We Hoveys never bought into that Christmas morning business. We'd head to the kid-friendly 5:00 Christmas Eve service, agonize through everything after the first 10 minutes of the pageant, use those little pencils to draw all over the offering envelopes and then rush home. While the men boozed it up, our mom and aunt would take us to the other end of the house so we could throw on tiny kimonos, gussy for photos and - most importantly - watch for Rudolph's nose. We'd find some blinking red light, a mirage of Christmas dreams, and scream like we'd seen a Beatle or Elvis. Then, suddenly, we'd hear a commotion near the front door. "Santa!!! STOOOOOPPPP!!!!!," our grandpa would bellow as he ran after him (Santa, being all knowing, knew that we kept the flue closed, so he used the door to avoid trouble). We'd run like gazelles to catch him, but we were always a step behind. However, the heaps of presents were a nice distraction from our failed hunt.
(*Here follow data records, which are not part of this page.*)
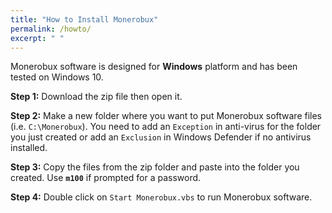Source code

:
 ```yaml
---
title: "How to Install Monerobux"
permalink: /howto/
excerpt: " "
---
```

Monerobux software is designed for **Windows** platform and has been tested on Windows 10.  

**Step 1:** Download the zip file then open it.  

**Step 2:** Make a new folder where you want to put Monerobux software files (i.e. `C:\Monerobux`). You need to add an `Exception` in anti-virus for the folder you just created or add an `Exclusion` in Windows Defender if no antivirus installed.  

**Step 3:** Copy the files from the zip folder and paste into the folder you created. Use **`m100`** if prompted for a password.  

**Step 4:** Double click on `Start Monerobux.vbs` to run Monerobux software.  

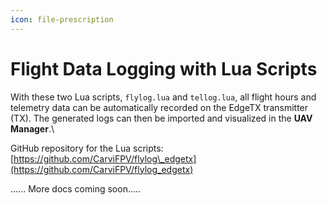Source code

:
 ```yaml
---
icon: file-prescription
---
```


# Flight Data Logging with Lua Scripts

With these two Lua scripts, `flylog.lua` and `tellog.lua`, all flight hours and telemetry data can be automatically recorded on the EdgeTX transmitter (TX). The generated logs can then be imported and visualized in the **UAV Manager**.\


GitHub repository for the Lua scripts: [https://github.com/CarviFPV/flylog\_edgetx](https://github.com/CarviFPV/flylog_edgetx)

...... More docs coming soon.....
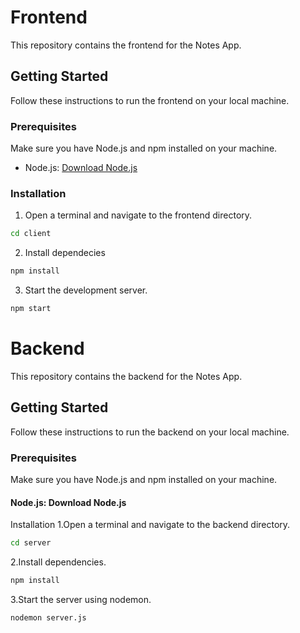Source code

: # Frontend

This repository contains the frontend for the Notes App.

## Getting Started

Follow these instructions to run the frontend on your local machine.

### Prerequisites

Make sure you have Node.js and npm installed on your machine.

- Node.js: [Download Node.js](https://nodejs.org/)
### Installation

1. Open a terminal and navigate to the frontend directory.

```bash
cd client
 ```
  

2. Install dependecies 

```bash
npm install
 ```


3. Start the development server.
```bash
npm start
```

# Backend
This repository contains the backend for the Notes App.

## Getting Started
Follow these instructions to run the backend on your local machine.

### Prerequisites
Make sure you have Node.js and npm installed on your machine.

#### Node.js: Download Node.js
Installation
1.Open a terminal and navigate to the backend directory.
```bash
cd server
```

2.Install dependencies.
```bash
npm install
```

3.Start the server using nodemon.
```bash
nodemon server.js
```
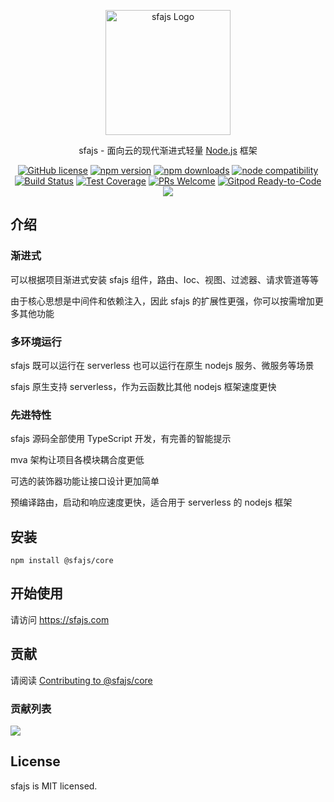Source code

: <p align="center">
  <a href="https://sfajs.com/" target="blank"><img src="https://sfajs.com/images/logo.png" alt="sfajs Logo" width="200"/></a>
</p>

<p align="center">sfajs - 面向云的现代渐进式轻量 <a href="http://nodejs.org" target="_blank">Node.js</a> 框架</p>
<p align="center">
    <a href="https://github.com/sfajs/core/blob/main/LICENSE" target="_blank"><img src="https://img.shields.io/badge/license-MIT-blue.svg" alt="GitHub license" /></a>
    <a href=""><img src="https://img.shields.io/npm/v/@sfajs/core.svg" alt="npm version"></a>
    <a href=""><img src="https://badgen.net/npm/dt/@sfajs/core" alt="npm downloads"></a>
    <a href="https://nodejs.org/en/about/releases/"><img src="https://img.shields.io/node/v/vite.svg" alt="node compatibility"></a>
    <a href="#"><img src="https://github.com/sfajs/core/actions/workflows/test.yml/badge.svg?branch=main" alt="Build Status"></a>
    <a href="https://codecov.io/gh/sfajs/core/branch/main"><img src="https://img.shields.io/codecov/c/github/sfajs/core/main.svg" alt="Test Coverage"></a>
    <a href="https://github.com/sfajs/core/pulls"><img src="https://img.shields.io/badge/PRs-welcome-brightgreen.svg" alt="PRs Welcome"></a>
    <a href="https://gitpod.io/#https://github.com/sfajs/core"><img src="https://img.shields.io/badge/Gitpod-Ready--to--Code-blue?logo=gitpod" alt="Gitpod Ready-to-Code"></a>
    <a href="https://paypal.me/ihalwang" target="_blank"><img src="https://img.shields.io/badge/Donate-PayPal-ff3f59.svg"/></a>
</p>

## 介绍

### 渐进式

可以根据项目渐进式安装 sfajs 组件，路由、Ioc、视图、过滤器、请求管道等等

由于核心思想是中间件和依赖注入，因此 sfajs 的扩展性更强，你可以按需增加更多其他功能

### 多环境运行

sfajs 既可以运行在 serverless 也可以运行在原生 nodejs 服务、微服务等场景

sfajs 原生支持 serverless，作为云函数比其他 nodejs 框架速度更快

### 先进特性

sfajs 源码全部使用 TypeScript 开发，有完善的智能提示

mva 架构让项目各模块耦合度更低

可选的装饰器功能让接口设计更加简单

预编译路由，启动和响应速度更快，适合用于 serverless 的 nodejs 框架

## 安装

```
npm install @sfajs/core
```

## 开始使用

请访问 <https://sfajs.com>

## 贡献

请阅读 [Contributing to @sfajs/core](https://github.com/sfajs/core/blob/main/CONTRIBUTING.md)

### 贡献列表

<a href="https://github.com/sfajs/core/graphs/contributors">
  <img src="https://contrib.rocks/image?repo=sfajs/core" />
</a>

## License

sfajs is MIT licensed.
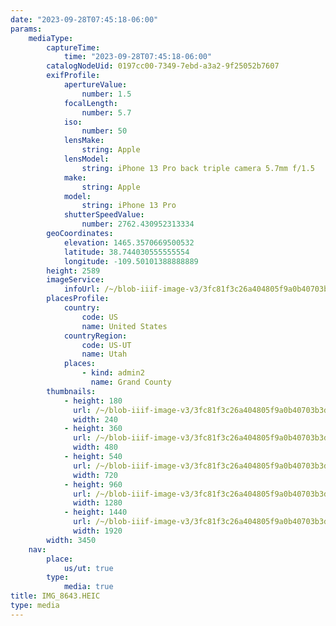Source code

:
 ```yaml
---
date: "2023-09-28T07:45:18-06:00"
params:
    mediaType:
        captureTime:
            time: "2023-09-28T07:45:18-06:00"
        catalogNodeUid: 0197cc00-7349-7ebd-a3a2-9f25052b7607
        exifProfile:
            apertureValue:
                number: 1.5
            focalLength:
                number: 5.7
            iso:
                number: 50
            lensMake:
                string: Apple
            lensModel:
                string: iPhone 13 Pro back triple camera 5.7mm f/1.5
            make:
                string: Apple
            model:
                string: iPhone 13 Pro
            shutterSpeedValue:
                number: 2762.430952313334
        geoCoordinates:
            elevation: 1465.3570669500532
            latitude: 38.744030555555554
            longitude: -109.50101388888889
        height: 2589
        imageService:
            infoUrl: /~/blob-iiif-image-v3/3fc81f3c26a404805f9a0b40703b3de54cfdaf278785032c1d104d6077a8124c/info.json
        placesProfile:
            country:
                code: US
                name: United States
            countryRegion:
                code: US-UT
                name: Utah
            places:
                - kind: admin2
                  name: Grand County
        thumbnails:
            - height: 180
              url: /~/blob-iiif-image-v3/3fc81f3c26a404805f9a0b40703b3de54cfdaf278785032c1d104d6077a8124c/full/240%2C180/0/default.jpg
              width: 240
            - height: 360
              url: /~/blob-iiif-image-v3/3fc81f3c26a404805f9a0b40703b3de54cfdaf278785032c1d104d6077a8124c/full/480%2C360/0/default.jpg
              width: 480
            - height: 540
              url: /~/blob-iiif-image-v3/3fc81f3c26a404805f9a0b40703b3de54cfdaf278785032c1d104d6077a8124c/full/720%2C540/0/default.jpg
              width: 720
            - height: 960
              url: /~/blob-iiif-image-v3/3fc81f3c26a404805f9a0b40703b3de54cfdaf278785032c1d104d6077a8124c/full/1280%2C960/0/default.jpg
              width: 1280
            - height: 1440
              url: /~/blob-iiif-image-v3/3fc81f3c26a404805f9a0b40703b3de54cfdaf278785032c1d104d6077a8124c/full/1920%2C1440/0/default.jpg
              width: 1920
        width: 3450
    nav:
        place:
            us/ut: true
        type:
            media: true
title: IMG_8643.HEIC
type: media
---
```

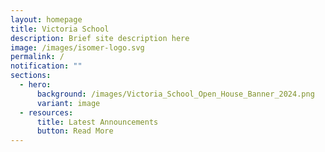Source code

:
 ```yaml
---
layout: homepage
title: Victoria School
description: Brief site description here
image: /images/isomer-logo.svg
permalink: /
notification: ""
sections:
  - hero:
      background: /images/Victoria_School_Open_House_Banner_2024.png
      variant: image
  - resources:
      title: Latest Announcements
      button: Read More
---
```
I, being very goal oriented, would always tear through my gifts like a greedy ingrate, while Porter, being very attention seeking yet sweet, patiently tortured me with her careful pace and wild rounds of joy tears and hugs following each gift, be it a stereo or a mop (Santa did bring cleaning supplies one year in hopes that we'd use them...so much for being all-knowing). Three or four hours later, after Porter was all dried up, we'd settle down for our feast - a feast we kids never understood: Shepherd's Pie. This is when I'd finally start to cry.
(I later found out that Norwegians - like my mom's mom - all feast and open presents on Christmas Eve. - they, however, do this without Japanese costumes and unfriendly British food).
Above: The Photo Evidence, Christmas Eve 1984 (I was 6, Port, almost 2)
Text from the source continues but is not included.